YOUR INSTRUCTIONS: In full and without deviation, write out the entries that follow.

DATASET:
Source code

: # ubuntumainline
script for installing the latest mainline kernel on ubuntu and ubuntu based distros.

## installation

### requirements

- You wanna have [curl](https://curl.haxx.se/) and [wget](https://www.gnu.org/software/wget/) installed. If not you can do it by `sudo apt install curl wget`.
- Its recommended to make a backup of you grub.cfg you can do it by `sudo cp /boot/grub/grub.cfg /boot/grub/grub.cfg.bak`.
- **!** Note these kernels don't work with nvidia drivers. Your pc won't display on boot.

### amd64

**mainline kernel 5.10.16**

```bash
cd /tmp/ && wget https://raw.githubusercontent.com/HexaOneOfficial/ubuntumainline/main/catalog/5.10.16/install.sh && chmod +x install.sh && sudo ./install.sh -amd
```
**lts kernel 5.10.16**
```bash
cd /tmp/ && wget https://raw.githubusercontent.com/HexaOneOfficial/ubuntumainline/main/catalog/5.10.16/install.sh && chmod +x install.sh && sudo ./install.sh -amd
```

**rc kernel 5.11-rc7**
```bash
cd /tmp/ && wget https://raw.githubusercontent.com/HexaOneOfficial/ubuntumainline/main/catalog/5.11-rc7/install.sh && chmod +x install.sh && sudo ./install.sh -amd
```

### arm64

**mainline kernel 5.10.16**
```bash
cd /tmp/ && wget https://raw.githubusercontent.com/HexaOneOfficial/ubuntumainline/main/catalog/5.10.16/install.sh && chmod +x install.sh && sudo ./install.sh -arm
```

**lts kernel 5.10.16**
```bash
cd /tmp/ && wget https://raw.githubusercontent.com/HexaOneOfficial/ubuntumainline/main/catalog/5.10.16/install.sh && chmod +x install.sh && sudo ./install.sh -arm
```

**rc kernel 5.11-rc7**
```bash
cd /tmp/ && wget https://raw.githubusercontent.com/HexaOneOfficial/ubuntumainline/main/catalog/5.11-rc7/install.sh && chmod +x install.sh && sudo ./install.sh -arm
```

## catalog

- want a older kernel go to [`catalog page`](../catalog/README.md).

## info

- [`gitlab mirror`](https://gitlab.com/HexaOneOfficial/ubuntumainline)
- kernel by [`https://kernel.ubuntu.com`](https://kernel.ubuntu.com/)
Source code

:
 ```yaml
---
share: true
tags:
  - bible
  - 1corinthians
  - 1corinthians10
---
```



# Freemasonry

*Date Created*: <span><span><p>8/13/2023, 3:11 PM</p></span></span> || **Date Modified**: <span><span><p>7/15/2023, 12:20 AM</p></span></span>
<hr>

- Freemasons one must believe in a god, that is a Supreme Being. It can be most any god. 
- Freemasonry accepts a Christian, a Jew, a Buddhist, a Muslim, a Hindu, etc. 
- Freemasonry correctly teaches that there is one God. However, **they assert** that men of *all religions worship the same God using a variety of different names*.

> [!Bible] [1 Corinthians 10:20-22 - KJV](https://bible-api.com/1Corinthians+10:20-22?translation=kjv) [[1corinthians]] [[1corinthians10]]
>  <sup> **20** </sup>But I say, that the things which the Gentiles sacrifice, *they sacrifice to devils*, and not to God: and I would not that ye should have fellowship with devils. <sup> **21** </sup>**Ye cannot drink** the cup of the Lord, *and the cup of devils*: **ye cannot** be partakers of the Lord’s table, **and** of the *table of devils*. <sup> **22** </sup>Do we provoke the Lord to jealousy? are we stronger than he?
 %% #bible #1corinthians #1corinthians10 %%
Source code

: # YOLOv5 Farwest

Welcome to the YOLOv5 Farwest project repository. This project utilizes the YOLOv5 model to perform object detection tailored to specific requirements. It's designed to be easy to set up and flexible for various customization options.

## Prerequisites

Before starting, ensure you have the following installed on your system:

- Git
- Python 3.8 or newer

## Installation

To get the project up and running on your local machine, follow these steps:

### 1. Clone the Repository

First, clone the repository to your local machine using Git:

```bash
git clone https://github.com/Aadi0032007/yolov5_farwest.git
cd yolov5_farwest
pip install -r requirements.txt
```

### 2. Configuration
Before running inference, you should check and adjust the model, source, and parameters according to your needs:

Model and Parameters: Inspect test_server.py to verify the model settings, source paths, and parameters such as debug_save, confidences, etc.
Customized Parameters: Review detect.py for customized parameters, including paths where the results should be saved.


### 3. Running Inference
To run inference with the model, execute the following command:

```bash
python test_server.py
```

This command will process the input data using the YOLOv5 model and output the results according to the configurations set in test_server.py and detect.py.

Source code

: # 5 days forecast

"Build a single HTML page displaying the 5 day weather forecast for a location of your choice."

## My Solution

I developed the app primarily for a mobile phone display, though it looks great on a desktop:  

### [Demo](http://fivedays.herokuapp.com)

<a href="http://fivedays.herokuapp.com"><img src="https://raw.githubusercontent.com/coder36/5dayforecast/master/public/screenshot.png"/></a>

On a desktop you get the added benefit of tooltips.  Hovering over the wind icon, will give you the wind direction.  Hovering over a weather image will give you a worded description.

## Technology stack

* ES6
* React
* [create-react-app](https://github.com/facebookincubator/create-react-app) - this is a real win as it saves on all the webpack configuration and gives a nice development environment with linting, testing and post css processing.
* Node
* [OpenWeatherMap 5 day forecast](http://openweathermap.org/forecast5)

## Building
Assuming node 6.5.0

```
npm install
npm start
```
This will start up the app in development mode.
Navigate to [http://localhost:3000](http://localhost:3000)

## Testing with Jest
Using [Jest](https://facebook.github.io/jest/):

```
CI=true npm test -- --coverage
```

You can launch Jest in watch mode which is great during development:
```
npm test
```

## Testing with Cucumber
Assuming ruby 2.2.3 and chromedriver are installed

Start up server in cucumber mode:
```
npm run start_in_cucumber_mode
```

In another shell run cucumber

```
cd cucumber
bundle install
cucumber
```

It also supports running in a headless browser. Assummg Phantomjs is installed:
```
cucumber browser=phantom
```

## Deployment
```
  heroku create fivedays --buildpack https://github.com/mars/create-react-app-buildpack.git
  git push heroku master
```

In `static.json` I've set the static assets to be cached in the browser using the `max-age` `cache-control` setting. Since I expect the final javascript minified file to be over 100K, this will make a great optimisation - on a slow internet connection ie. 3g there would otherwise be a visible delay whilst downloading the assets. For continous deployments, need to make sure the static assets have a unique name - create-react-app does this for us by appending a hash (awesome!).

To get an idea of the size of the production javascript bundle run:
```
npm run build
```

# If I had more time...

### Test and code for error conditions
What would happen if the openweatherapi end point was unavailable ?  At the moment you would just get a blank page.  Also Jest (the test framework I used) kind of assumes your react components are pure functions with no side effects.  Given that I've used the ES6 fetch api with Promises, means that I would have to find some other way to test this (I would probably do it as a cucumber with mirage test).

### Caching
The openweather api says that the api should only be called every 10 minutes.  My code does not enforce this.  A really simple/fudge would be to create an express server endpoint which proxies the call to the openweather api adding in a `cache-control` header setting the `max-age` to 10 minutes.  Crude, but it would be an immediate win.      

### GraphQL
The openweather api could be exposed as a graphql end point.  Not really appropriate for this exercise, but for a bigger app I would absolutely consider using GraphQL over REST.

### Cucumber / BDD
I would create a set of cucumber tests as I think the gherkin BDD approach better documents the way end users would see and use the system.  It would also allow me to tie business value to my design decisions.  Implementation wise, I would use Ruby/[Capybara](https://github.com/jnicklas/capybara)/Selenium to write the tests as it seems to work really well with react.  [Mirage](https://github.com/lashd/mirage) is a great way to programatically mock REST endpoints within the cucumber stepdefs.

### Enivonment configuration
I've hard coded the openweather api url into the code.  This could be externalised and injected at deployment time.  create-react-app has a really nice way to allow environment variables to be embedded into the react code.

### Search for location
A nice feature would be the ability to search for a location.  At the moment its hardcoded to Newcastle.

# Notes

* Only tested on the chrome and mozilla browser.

SOLUTION FOR THIS PROBLEM:
Source code

: # ubuntumainline
script for installing the latest mainline kernel on ubuntu and ubuntu based distros.

## installation

### requirements

- You wanna have [curl](https://curl.haxx.se/) and [wget](https://www.gnu.org/software/wget/) installed. If not you can do it by `sudo apt install curl wget`.
- Its recommended to make a backup of you grub.cfg you can do it by `sudo cp /boot/grub/grub.cfg /boot/grub/grub.cfg.bak`.
- **!** Note these kernels don't work with nvidia drivers. Your pc won't display on boot.

### amd64

**mainline kernel 5.10.16**

```bash
cd /tmp/ && wget https://raw.githubusercontent.com/HexaOneOfficial/ubuntumainline/main/catalog/5.10.16/install.sh && chmod +x install.sh && sudo ./install.sh -amd
```
**lts kernel 5.10.16**
```bash
cd /tmp/ && wget https://raw.githubusercontent.com/HexaOneOfficial/ubuntumainline/main/catalog/5.10.16/install.sh && chmod +x install.sh && sudo ./install.sh -amd
```

**rc kernel 5.11-rc7**
```bash
cd /tmp/ && wget https://raw.githubusercontent.com/HexaOneOfficial/ubuntumainline/main/catalog/5.11-rc7/install.sh && chmod +x install.sh && sudo ./install.sh -amd
```

### arm64

**mainline kernel 5.10.16**
```bash
cd /tmp/ && wget https://raw.githubusercontent.com/HexaOneOfficial/ubuntumainline/main/catalog/5.10.16/install.sh && chmod +x install.sh && sudo ./install.sh -arm
```

**lts kernel 5.10.16**
```bash
cd /tmp/ && wget https://raw.githubusercontent.com/HexaOneOfficial/ubuntumainline/main/catalog/5.10.16/install.sh && chmod +x install.sh && sudo ./install.sh -arm
```

**rc kernel 5.11-rc7**
```bash
cd /tmp/ && wget https://raw.githubusercontent.com/HexaOneOfficial/ubuntumainline/main/catalog/5.11-rc7/install.sh && chmod +x install.sh && sudo ./install.sh -arm
```

## catalog

- want a older kernel go to [`catalog page`](../catalog/README.md).

## info

- [`gitlab mirror`](https://gitlab.com/HexaOneOfficial/ubuntumainline)
- kernel by [`https://kernel.ubuntu.com`](https://kernel.ubuntu.com/)
Source code

:
 ```yaml
---
share: true
tags:
  - bible
  - 1corinthians
  - 1corinthians10
---
```



# Freemasonry

*Date Created*: <span><span><p>8/13/2023, 3:11 PM</p></span></span> || **Date Modified**: <span><span><p>7/15/2023, 12:20 AM</p></span></span>
<hr>

- Freemasons one must believe in a god, that is a Supreme Being. It can be most any god. 
- Freemasonry accepts a Christian, a Jew, a Buddhist, a Muslim, a Hindu, etc. 
- Freemasonry correctly teaches that there is one God. However, **they assert** that men of *all religions worship the same God using a variety of different names*.

> [!Bible] [1 Corinthians 10:20-22 - KJV](https://bible-api.com/1Corinthians+10:20-22?translation=kjv) [[1corinthians]] [[1corinthians10]]
>  <sup> **20** </sup>But I say, that the things which the Gentiles sacrifice, *they sacrifice to devils*, and not to God: and I would not that ye should have fellowship with devils. <sup> **21** </sup>**Ye cannot drink** the cup of the Lord, *and the cup of devils*: **ye cannot** be partakers of the Lord’s table, **and** of the *table of devils*. <sup> **22** </sup>Do we provoke the Lord to jealousy? are we stronger than he?
 %% #bible #1corinthians #1corinthians10 %%
Source code

: # YOLOv5 Farwest

Welcome to the YOLOv5 Farwest project repository. This project utilizes the YOLOv5 model to perform object detection tailored to specific requirements. It's designed to be easy to set up and flexible for various customization options.

## Prerequisites

Before starting, ensure you have the following installed on your system:

- Git
- Python 3.8 or newer

## Installation

To get the project up and running on your local machine, follow these steps:

### 1. Clone the Repository

First, clone the repository to your local machine using Git:

```bash
git clone https://github.com/Aadi0032007/yolov5_farwest.git
cd yolov5_farwest
pip install -r requirements.txt
```

### 2. Configuration
Before running inference, you should check and adjust the model, source, and parameters according to your needs:

Model and Parameters: Inspect test_server.py to verify the model settings, source paths, and parameters such as debug_save, confidences, etc.
Customized Parameters: Review detect.py for customized parameters, including paths where the results should be saved.


### 3. Running Inference
To run inference with the model, execute the following command:

```bash
python test_server.py
```

This command will process the input data using the YOLOv5 model and output the results according to the configurations set in test_server.py and detect.py.

Source code

: # 5 days forecast

"Build a single HTML page displaying the 5 day weather forecast for a location of your choice."

## My Solution

I developed the app primarily for a mobile phone display, though it looks great on a desktop:  

### [Demo](http://fivedays.herokuapp.com)

<a href="http://fivedays.herokuapp.com"><img src="https://raw.githubusercontent.com/coder36/5dayforecast/master/public/screenshot.png"/></a>

On a desktop you get the added benefit of tooltips.  Hovering over the wind icon, will give you the wind direction.  Hovering over a weather image will give you a worded description.

## Technology stack

* ES6
* React
* [create-react-app](https://github.com/facebookincubator/create-react-app) - this is a real win as it saves on all the webpack configuration and gives a nice development environment with linting, testing and post css processing.
* Node
* [OpenWeatherMap 5 day forecast](http://openweathermap.org/forecast5)

## Building
Assuming node 6.5.0

```
npm install
npm start
```
This will start up the app in development mode.
Navigate to [http://localhost:3000](http://localhost:3000)

## Testing with Jest
Using [Jest](https://facebook.github.io/jest/):

```
CI=true npm test -- --coverage
```

You can launch Jest in watch mode which is great during development:
```
npm test
```

## Testing with Cucumber
Assuming ruby 2.2.3 and chromedriver are installed

Start up server in cucumber mode:
```
npm run start_in_cucumber_mode
```

In another shell run cucumber

```
cd cucumber
bundle install
cucumber
```

It also supports running in a headless browser. Assummg Phantomjs is installed:
```
cucumber browser=phantom
```

## Deployment
```
  heroku create fivedays --buildpack https://github.com/mars/create-react-app-buildpack.git
  git push heroku master
```

In `static.json` I've set the static assets to be cached in the browser using the `max-age` `cache-control` setting. Since I expect the final javascript minified file to be over 100K, this will make a great optimisation - on a slow internet connection ie. 3g there would otherwise be a visible delay whilst downloading the assets. For continous deployments, need to make sure the static assets have a unique name - create-react-app does this for us by appending a hash (awesome!).

To get an idea of the size of the production javascript bundle run:
```
npm run build
```

# If I had more time...

### Test and code for error conditions
What would happen if the openweatherapi end point was unavailable ?  At the moment you would just get a blank page.  Also Jest (the test framework I used) kind of assumes your react components are pure functions with no side effects.  Given that I've used the ES6 fetch api with Promises, means that I would have to find some other way to test this (I would probably do it as a cucumber with mirage test).

### Caching
The openweather api says that the api should only be called every 10 minutes.  My code does not enforce this.  A really simple/fudge would be to create an express server endpoint which proxies the call to the openweather api adding in a `cache-control` header setting the `max-age` to 10 minutes.  Crude, but it would be an immediate win.      

### GraphQL
The openweather api could be exposed as a graphql end point.  Not really appropriate for this exercise, but for a bigger app I would absolutely consider using GraphQL over REST.

### Cucumber / BDD
I would create a set of cucumber tests as I think the gherkin BDD approach better documents the way end users would see and use the system.  It would also allow me to tie business value to my design decisions.  Implementation wise, I would use Ruby/[Capybara](https://github.com/jnicklas/capybara)/Selenium to write the tests as it seems to work really well with react.  [Mirage](https://github.com/lashd/mirage) is a great way to programatically mock REST endpoints within the cucumber stepdefs.

### Enivonment configuration
I've hard coded the openweather api url into the code.  This could be externalised and injected at deployment time.  create-react-app has a really nice way to allow environment variables to be embedded into the react code.

### Search for location
A nice feature would be the ability to search for a location.  At the moment its hardcoded to Newcastle.

# Notes

* Only tested on the chrome and mozilla browser.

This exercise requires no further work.